A.  3rd-down conversion is one of my 5 favorite sabermetric NFL stats (along with turnover ratio, number of incompletions, yardage and yardage per play).  3rd-down conversion not only keeps drives going, and therefore points on the board, but it also speaks to a QB's error rate and who is grabbing the "bully factor" on the field.

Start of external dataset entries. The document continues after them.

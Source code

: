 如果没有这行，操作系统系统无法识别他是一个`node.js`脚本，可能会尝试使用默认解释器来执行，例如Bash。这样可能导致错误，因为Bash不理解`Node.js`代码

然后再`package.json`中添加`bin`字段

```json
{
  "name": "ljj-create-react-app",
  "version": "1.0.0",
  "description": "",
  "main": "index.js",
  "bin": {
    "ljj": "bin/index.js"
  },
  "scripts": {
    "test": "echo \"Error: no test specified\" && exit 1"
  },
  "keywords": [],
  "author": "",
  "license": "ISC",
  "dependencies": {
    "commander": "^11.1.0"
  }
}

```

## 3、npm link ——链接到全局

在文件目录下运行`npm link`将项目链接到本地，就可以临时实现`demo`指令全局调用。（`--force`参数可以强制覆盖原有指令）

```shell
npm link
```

Watch for "surprise attack" gimmicks the Seahawks pull defensively on 3rd down, even showing the looks real early in the snap count.  Very tough to complete 3rd downs when you cannot check off at the line.  

Be Afraid,

Dr D

Blog: 

Comments

1
blissedj's picture

looks like through 1 quarter the Hawks are having success running the ball and probably not enough :) Is this the first lightning delay in Seattle history?

2

Seemed likely to happen the way things were going, just surprised it was on a holding call. The offense was very run only early but the defense has been all over everything. Lynch runs in for TD, set up by a couple good completions as I'm writing this. 11-0, presumably 12-0.

3
blissedj's picture

Just as I had hoped they identified what was working and just stuck with it. Ran the ball pretty well against a good defense. Russ and WR's seemed to be out of sync or covered well (could not tell on the tv) so Marshawn and a little Turbin was enough tonight.
Will be nice if we are fortunate enough to have our entire squad healthy and in good form later in SF.

4
blissedj's picture

49ers may well be the superior team. I haven't seen them play enough to determine that. One thing I feel pretty certain about is the Seahawks offense shot themselves in the foot most of the day against Carolina. Felt like a worst-case scenario on offense with squandered opportunities and not taking what the defense was giving them. Like a hitter refusing first base on a bunt out of stubbornness, the Seahawks offense insisted on running the ball into a stacked defense when the pass was there for the taking. I understand "establishing the running game" but quick adjustments and free points shouldn't be ignored.
If SF is shutting down Marshawn I hope we ease up on establishing it quicker than the beginning of the 3rd quarter. We kept Russell limited and partially hand-cuffed for half a season in 2012 before flourishing, surprised we still did it for half a game to set the tempo for the season.

5

SF clearly better than the Seahawks?  FAIL
Crowd the salvation for the Seahawks?  FAIL - the ballgame was won in the trenches
Read option obsolete in the first half of 2013, leading to big passing games?  FAIL - Seahawks won on the ground, with Read Option
Seahawk secondary defeats Anquan Boldin?  Hey, I got one right!

8

Sherman was asked about all of the naysayers who predicted the 49ers as the better team. He said that the analysts were thinking too hard; "What was the score the last time we played? What was the score this time? Are they dissimilar?" He said.

9

My son worships Sherman.  LOL.
Some snotty reporter asked him, "the East Coast shows picked you to lose.  Your reaction?"
"DID we lose?  No?  Oh, okay.  Anybody see the game last year?  Score?  Not too dissimilar, right?"
Gotta love Sherman.  I wonder if he isn't the league's MVP.  Remember how much Deion made?

10

Beyond the trash talk and the bravado is one sharp mind. You don't get to Stanford without a brain.